CGI.pm and the Command Line
CGI.pm, the standard Perl tool for creating CGI scripts, is designed to make testing CGI programs from the command line very easy. When you run a program that uses CGI.pm from the command line, you can pass in name and value pairs as arguments, like this:
$ perl archive.pl year=2002 month=5 day=1
$ perl archive.pl year=2002&month=5&day=1
CGI.pm treats data received through the POST and GET methods the same, so there's no need to distinguish between them when you pass data to a script from the command line.
Using Print Statements for Debugging
One of the most important and time-tested techniques for tracking down logic errors in programs is using print statements to isolate bugs and find out where incorrect values are introduced. After you have your script working well enough to produce output, you can start inserting print statements to track down logic errors.

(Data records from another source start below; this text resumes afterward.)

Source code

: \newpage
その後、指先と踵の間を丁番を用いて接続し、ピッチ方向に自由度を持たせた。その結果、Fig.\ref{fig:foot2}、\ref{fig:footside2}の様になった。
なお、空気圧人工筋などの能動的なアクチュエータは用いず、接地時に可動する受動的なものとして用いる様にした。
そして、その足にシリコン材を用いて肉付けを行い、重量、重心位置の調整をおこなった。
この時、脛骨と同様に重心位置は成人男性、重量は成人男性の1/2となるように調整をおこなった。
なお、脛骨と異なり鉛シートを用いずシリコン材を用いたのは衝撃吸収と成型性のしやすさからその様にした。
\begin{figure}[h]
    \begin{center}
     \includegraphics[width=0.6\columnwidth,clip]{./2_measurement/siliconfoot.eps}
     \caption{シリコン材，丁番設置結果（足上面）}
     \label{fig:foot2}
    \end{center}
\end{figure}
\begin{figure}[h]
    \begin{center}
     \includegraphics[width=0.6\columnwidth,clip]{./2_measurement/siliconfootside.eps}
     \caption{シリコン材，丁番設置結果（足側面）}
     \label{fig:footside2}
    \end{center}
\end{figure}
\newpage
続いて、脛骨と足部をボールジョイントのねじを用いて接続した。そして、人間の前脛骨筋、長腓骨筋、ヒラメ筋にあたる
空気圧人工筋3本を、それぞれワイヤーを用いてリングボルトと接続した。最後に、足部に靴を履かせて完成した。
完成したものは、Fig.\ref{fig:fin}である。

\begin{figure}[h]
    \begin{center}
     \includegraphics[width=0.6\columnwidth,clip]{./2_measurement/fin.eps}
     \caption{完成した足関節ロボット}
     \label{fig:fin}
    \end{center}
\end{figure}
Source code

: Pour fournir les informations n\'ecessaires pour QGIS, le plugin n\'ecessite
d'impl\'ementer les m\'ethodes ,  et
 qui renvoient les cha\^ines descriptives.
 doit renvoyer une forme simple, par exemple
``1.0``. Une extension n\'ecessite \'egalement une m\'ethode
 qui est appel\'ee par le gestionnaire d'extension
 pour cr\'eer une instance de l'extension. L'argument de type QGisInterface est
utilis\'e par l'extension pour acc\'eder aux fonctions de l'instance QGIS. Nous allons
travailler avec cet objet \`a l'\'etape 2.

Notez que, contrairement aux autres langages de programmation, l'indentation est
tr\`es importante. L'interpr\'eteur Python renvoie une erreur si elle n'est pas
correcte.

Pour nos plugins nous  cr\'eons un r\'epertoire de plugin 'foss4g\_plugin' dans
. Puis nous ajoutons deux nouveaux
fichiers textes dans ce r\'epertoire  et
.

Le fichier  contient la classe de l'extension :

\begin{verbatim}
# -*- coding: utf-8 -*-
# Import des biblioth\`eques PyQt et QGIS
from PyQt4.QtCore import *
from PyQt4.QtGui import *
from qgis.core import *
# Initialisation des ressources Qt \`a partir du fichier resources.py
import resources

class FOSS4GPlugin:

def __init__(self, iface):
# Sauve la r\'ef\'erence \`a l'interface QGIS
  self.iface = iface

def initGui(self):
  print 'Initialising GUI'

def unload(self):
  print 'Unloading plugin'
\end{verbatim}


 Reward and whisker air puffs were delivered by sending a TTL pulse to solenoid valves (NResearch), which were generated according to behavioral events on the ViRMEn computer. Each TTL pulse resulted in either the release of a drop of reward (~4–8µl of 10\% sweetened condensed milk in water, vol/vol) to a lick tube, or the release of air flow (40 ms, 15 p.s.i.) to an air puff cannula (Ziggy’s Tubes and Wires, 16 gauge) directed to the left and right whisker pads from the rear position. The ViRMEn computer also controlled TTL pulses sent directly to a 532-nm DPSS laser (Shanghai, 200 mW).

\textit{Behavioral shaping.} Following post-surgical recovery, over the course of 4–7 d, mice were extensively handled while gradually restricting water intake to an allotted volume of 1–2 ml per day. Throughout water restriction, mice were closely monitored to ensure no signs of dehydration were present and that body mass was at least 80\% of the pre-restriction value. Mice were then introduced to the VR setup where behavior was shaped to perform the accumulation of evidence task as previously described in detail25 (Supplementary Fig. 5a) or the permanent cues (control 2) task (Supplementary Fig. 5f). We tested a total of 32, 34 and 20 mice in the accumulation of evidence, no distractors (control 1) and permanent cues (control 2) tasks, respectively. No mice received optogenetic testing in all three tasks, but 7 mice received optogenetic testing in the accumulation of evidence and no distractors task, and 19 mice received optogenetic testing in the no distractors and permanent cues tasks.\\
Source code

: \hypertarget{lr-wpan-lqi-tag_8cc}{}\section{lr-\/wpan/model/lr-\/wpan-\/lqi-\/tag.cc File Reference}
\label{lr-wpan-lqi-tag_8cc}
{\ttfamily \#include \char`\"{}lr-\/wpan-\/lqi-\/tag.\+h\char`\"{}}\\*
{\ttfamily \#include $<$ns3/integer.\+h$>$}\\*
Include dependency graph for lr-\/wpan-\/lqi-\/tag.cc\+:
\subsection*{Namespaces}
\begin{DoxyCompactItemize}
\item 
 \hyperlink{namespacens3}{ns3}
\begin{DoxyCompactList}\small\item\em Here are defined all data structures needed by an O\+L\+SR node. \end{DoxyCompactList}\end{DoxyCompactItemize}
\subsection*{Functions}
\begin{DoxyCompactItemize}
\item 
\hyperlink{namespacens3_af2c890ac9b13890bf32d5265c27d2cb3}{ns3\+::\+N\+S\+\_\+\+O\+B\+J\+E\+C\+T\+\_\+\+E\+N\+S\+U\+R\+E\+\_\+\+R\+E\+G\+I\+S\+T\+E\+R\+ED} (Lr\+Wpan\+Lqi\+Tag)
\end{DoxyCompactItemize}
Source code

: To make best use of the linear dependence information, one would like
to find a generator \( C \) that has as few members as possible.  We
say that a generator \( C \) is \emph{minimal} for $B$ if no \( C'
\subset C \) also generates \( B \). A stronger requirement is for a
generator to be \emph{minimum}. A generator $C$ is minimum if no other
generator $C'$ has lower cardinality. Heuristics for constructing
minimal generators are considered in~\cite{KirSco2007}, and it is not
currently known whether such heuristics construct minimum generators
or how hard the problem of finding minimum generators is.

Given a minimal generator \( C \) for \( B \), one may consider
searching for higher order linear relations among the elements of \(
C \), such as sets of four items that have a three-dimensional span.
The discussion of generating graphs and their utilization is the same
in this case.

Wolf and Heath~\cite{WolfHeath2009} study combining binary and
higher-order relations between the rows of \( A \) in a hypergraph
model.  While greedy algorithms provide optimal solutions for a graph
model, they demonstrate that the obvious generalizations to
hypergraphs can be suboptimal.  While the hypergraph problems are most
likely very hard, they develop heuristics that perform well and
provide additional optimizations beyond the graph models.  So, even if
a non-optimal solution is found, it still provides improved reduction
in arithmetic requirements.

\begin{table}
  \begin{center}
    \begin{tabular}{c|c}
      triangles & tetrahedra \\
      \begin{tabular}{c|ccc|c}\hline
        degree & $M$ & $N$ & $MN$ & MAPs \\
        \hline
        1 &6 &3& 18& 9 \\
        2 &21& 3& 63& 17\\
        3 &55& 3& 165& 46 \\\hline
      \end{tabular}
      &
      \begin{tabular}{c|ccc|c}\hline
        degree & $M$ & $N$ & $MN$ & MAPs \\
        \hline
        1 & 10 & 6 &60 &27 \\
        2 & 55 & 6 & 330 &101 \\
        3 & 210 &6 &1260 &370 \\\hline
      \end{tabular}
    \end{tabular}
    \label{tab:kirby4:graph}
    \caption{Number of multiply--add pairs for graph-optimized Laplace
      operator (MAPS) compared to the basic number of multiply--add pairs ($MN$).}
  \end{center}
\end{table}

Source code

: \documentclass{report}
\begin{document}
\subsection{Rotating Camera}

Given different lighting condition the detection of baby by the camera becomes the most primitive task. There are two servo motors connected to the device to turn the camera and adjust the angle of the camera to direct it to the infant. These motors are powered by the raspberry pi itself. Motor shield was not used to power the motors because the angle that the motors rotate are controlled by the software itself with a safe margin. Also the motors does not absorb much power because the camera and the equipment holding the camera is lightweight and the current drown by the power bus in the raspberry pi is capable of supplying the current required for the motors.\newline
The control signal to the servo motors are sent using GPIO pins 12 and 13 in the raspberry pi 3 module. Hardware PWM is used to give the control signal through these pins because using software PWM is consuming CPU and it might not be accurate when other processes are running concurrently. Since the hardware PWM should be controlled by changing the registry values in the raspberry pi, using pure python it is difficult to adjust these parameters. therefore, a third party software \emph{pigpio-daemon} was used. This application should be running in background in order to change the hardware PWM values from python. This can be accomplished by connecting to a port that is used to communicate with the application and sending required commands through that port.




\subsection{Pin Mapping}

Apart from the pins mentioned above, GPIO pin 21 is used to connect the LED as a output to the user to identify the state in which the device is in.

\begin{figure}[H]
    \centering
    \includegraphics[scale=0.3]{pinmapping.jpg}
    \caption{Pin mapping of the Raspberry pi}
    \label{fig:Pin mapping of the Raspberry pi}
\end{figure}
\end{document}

Many programming languages include debuggers that allow you to step through the execution of your program's statement by statement. You can stop execution at any time, and examine the values of variables that have been set within the program. Unfortunately, many languages used for CGI programming don't have debuggers, and even if they do, it's sometimes easier to just use print statements for debugging.
Generally speaking, print statements are most often used to display the values of variables that are normally used internally by the program. Let me show you how print statements are used for debugging with some examples. One of the most common uses of print statements to debug is to print values as a loop executes. If you're unsure of how many times a loop iterates in a program, you can insert a print statement in the loop so that it prints either a count, or just a marker value every time through.
Another common usage for print statements is to determine where, exactly, an error is occurring. Generally, you place print statements before and after the potentially offending code, and check to see whether the text in both of the print statements gets printed out. You can place these types of "markers" throughout your code to figure out where, exactly, something is failing along the way.